Ahora bien, cabe preguntarse: ¿qué es la dignidad humana? La posmodernidad se encuentra más cómoda en la
indefinición de los términos, pero esta situación corre graves riesgos. Una posibilidad es vaciar de contenido el término
dignidad, se vuelve una palabra talismán, atractiva, políticamente correcta pero hueca, sin mayor significado ni
trascendencia real. Otra posibilidad es utilizar la expresión dignidad como instrumento de manipulación para intereses
particulares. Por ejemplo, si se reconoce la dignidad de los primates se les debe conferir en automático derechos, y la falta
de dignidad humana le quitaría los mismos a una persona. ¿Es esto posible? ¿Es justo?[6] La película “Mar adentro”
provocó fuertes polémicas entre los activistas de “Morir con dignidad” y los defensores de la dignidad de una vida con
discapacidad. En el corazón del debate estaba la dignidad, pero ¿qué entendía cada bando al afirmarla?

Quizá convenga profundizar en la explicación que de la dignidad da Thomas Williams.

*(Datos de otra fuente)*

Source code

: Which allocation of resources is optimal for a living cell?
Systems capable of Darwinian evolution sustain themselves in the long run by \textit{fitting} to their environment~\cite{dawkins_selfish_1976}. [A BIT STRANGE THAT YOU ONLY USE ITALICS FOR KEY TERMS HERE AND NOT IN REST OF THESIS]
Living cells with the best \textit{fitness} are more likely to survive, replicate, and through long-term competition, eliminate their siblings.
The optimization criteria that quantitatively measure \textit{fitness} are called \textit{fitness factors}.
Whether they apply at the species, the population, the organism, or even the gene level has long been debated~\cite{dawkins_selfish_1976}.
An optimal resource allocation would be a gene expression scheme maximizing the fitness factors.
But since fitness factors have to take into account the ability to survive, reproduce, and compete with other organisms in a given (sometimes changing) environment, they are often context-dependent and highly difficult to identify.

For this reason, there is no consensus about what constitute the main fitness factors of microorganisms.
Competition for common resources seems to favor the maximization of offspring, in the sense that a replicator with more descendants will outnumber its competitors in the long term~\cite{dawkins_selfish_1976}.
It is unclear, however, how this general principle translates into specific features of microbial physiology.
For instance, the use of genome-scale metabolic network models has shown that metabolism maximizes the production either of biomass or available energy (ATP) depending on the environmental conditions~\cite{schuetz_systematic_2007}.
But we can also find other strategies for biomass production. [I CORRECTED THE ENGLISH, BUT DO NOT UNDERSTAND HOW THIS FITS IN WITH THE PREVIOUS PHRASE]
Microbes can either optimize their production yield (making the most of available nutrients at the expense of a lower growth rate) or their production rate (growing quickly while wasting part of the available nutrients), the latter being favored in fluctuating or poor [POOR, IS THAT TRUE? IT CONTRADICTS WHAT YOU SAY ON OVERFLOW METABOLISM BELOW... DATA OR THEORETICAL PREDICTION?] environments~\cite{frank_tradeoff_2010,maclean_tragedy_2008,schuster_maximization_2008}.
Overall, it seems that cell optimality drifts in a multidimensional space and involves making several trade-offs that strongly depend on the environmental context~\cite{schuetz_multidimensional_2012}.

Él entiende la dignidad como el
puente entre la antropología y la ética. Apartándose de toda ideología, partiendo de la realidad del ser humano, de su
esencia, sabremos cómo es y, por lo tanto, cómo obrar con él en verdad y justicia. “La palabra latina dignitas, de la raíz
dignus, no sólo significa una grandeza y excelencia por las que el portador de esta cualidad se distingue y destaca entre
los demás, sino también denota merecimiento de un cierto tipo de trato. Así la dignidad se puede definir como una
excelencia que merece respeto o estima” (Williams, p. 32). Cristóbal Colón no inventó América, la descubrió; a nosotros
no nos toca inventar al ser humano, nos toca reconocerlo, admirarlo, apreciarlo, en última instancia, respetarlo.